I'm not an editor or anything of the like. I'm not a published author (though I say my prayers at night...). I'm not an English teacher. I'm not an E2 god.

I'm just a user of this wonderfully rich metabase and I, for one, find fiction to be absolutely necessary- as equally so as non-fiction. I, like CapnTrippy, believe, however, that the fiction posted here on E2 should have some merit to it. It is possible to write facts within fiction. Most sci-fi writers make their careers off of doing so. Stephenson, Asimov, Gibson, Heinlein, Ellison, Heller... the greatest sci-fi authors of this century managed to do it. I'm trying, slowly but surely. The real nit to pick here, though, isn't whether science is showcased in fiction, but whether facts are evident.

E2 is rife with facts.

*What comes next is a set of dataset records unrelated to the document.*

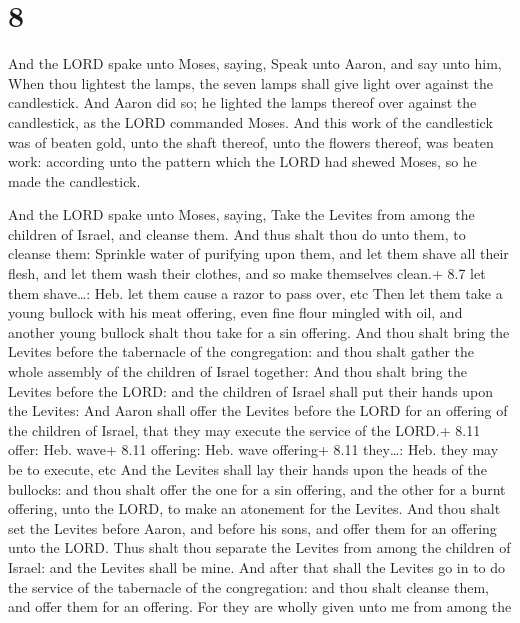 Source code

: \hypertarget{section-7}{%
\section{8}\label{section-7}}

 And the LORD spake unto Moses, saying,  Speak
unto Aaron, and say unto him, When thou lightest the lamps, the seven
lamps shall give light over against the candlestick.  And
Aaron did so; he lighted the lamps thereof over against the candlestick,
as the LORD commanded Moses.  And this work of the
candlestick was of beaten gold, unto the shaft thereof, unto the flowers
thereof, was beaten work: according unto the pattern which the LORD had
shewed Moses, so he made the candlestick.

 And the LORD spake unto Moses, saying,  Take
the Levites from among the children of Israel, and cleanse them.
 And thus shalt thou do unto them, to cleanse them: Sprinkle
water of purifying upon them, and let them shave all their flesh, and
let them wash their clothes, and so make themselves clean.+ 8.7 let them
shave\ldots: Heb. let them cause a razor to pass over, etc 
Then let them take a young bullock with his meat offering, even fine
flour mingled with oil, and another young bullock shalt thou take for a
sin offering.  And thou shalt bring the Levites before the
tabernacle of the congregation: and thou shalt gather the whole assembly
of the children of Israel together:  And thou shalt bring
the Levites before the LORD: and the children of Israel shall put their
hands upon the Levites:  And Aaron shall offer the Levites
before the LORD for an offering of the children of Israel, that they may
execute the service of the LORD.+ 8.11 offer: Heb. wave+ 8.11 offering:
Heb. wave offering+ 8.11 they\ldots: Heb. they may be to execute, etc
 And the Levites shall lay their hands upon the heads of
the bullocks: and thou shalt offer the one for a sin offering, and the
other for a burnt offering, unto the LORD, to make an atonement for the
Levites.  And thou shalt set the Levites before Aaron, and
before his sons, and offer them for an offering unto the LORD.
 Thus shalt thou separate the Levites from among the
children of Israel: and the Levites shall be mine.  And
after that shall the Levites go in to do the service of the tabernacle
of the congregation: and thou shalt cleanse them, and offer them for an
offering.  For they are wholly given unto me from among the
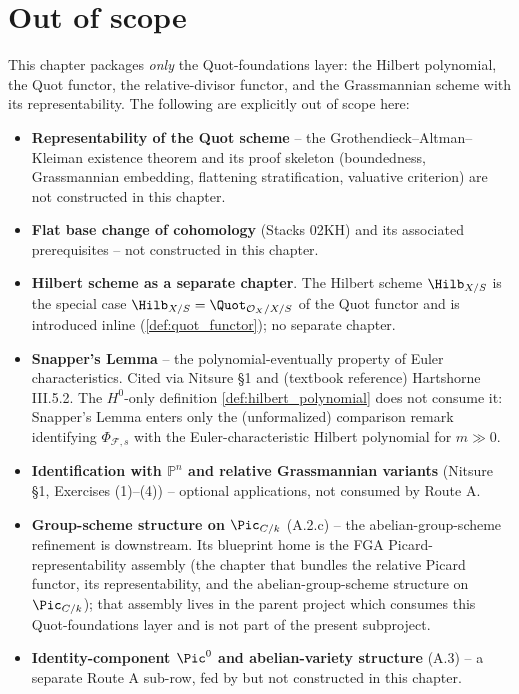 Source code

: \section{Out of scope}
\label{sec:quot_out_of_scope}

This chapter packages \emph{only} the Quot-foundations layer: the Hilbert
polynomial, the Quot functor, the relative-divisor functor, and the
Grassmannian scheme with its representability. The following are explicitly
out of scope here:
\begin{itemize}
  \item \textbf{Representability of the Quot scheme} -- the
    Grothendieck--Altman--Kleiman existence theorem and its proof skeleton
    (boundedness, Grassmannian embedding, flattening stratification,
    valuative criterion) are not constructed in this chapter.
  \item \textbf{Flat base change of cohomology} (Stacks 02KH) and its
    associated prerequisites -- not constructed in this chapter.
  \item \textbf{Hilbert scheme as a separate chapter}. The Hilbert scheme
    \(\Hilb_{X/S}\) is the special case
    \(\Hilb_{X/S} = \Quot_{\mathcal{O}_X/X/S}\) of the Quot functor and is
    introduced inline (\cref{def:quot_functor}); no separate chapter.
  \item \textbf{Snapper's Lemma} -- the polynomial-eventually property of
    Euler characteristics. Cited via Nitsure \S 1 and (textbook reference)
    Hartshorne III.5.2. The \(H^0\)-only definition
    \cref{def:hilbert_polynomial} does not consume it: Snapper's Lemma enters
    only the (unformalized) comparison remark identifying
    \(\Phi_{\mathcal{F},s}\) with the Euler-characteristic Hilbert polynomial
    for \(m \gg 0\).
  \item \textbf{Identification with \(\mathbb{P}^n\) and relative
    Grassmannian variants} (Nitsure \S 1, Exercises (1)--(4)) --
    optional applications, not consumed by Route A.
  \item \textbf{Group-scheme structure on \(\Pic_{C/k}\)} (A.2.c) -- the
    abelian-group-scheme refinement is downstream. Its blueprint home is the
    FGA Picard-representability assembly (the chapter that bundles the relative
    Picard functor, its representability, and the abelian-group-scheme
    structure on \(\Pic_{C/k}\)); that assembly lives in the parent project
    which consumes this Quot-foundations layer and is not part of the present
    subproject.
  \item \textbf{Identity-component \(\Pic^0\) and abelian-variety
    structure} (A.3) -- a separate Route A sub-row, fed by but not
    constructed in this chapter.
\end{itemize}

That's a no-brainer. Fiction puts those facts into a certain sort of context. Historical fiction, medical fiction, military fiction, dramatic fiction, psychological fiction... there are other types of fact-based fiction than just sci-fi. Setting fictitious characters around actual events can help to give more meaning to those events. Setting a fictitious story or backdrop to a factual discovery can lend credence to that discovery (and its possiblities).

E2 is more than just a dictionary or encyclopedia. If that's what we wanted, we'd all have memberships to Britannica.Com or Webster.Com. E2, on top of its factual foundation, is a community. In every community you will find artisans and craftspeople- especially storytellers. They give the knowledge of civilization life and a certain robust sense of possibility that hard, cold, intellectual facts don't. They, the storytellers, offer their audience's minds new ways to explore things found in non-fiction.

Don't discount the wonderful things that fiction can offer. If you see a story that might have some interest and factual information in it, upvote it, for it does indeed have factual content. Dreams with meanings are not diversions; they are signs of things to come. And, whether you choose to believe it or not, the future is a fact. Without fiction, many things that we know to be fact wouldn't exist:


Cell phone = adaptation of the handheld communicator of Star Trek.

Lunar landings = "foretold" as a potential reality by whatshisname, oh yeah, Robert Heinlein.

Submarines = ever read Jules Verne's "20,000 Leagues Under the Sea"?


There's tons more. Verily, there is more fact in fiction and the inverse cannot be true.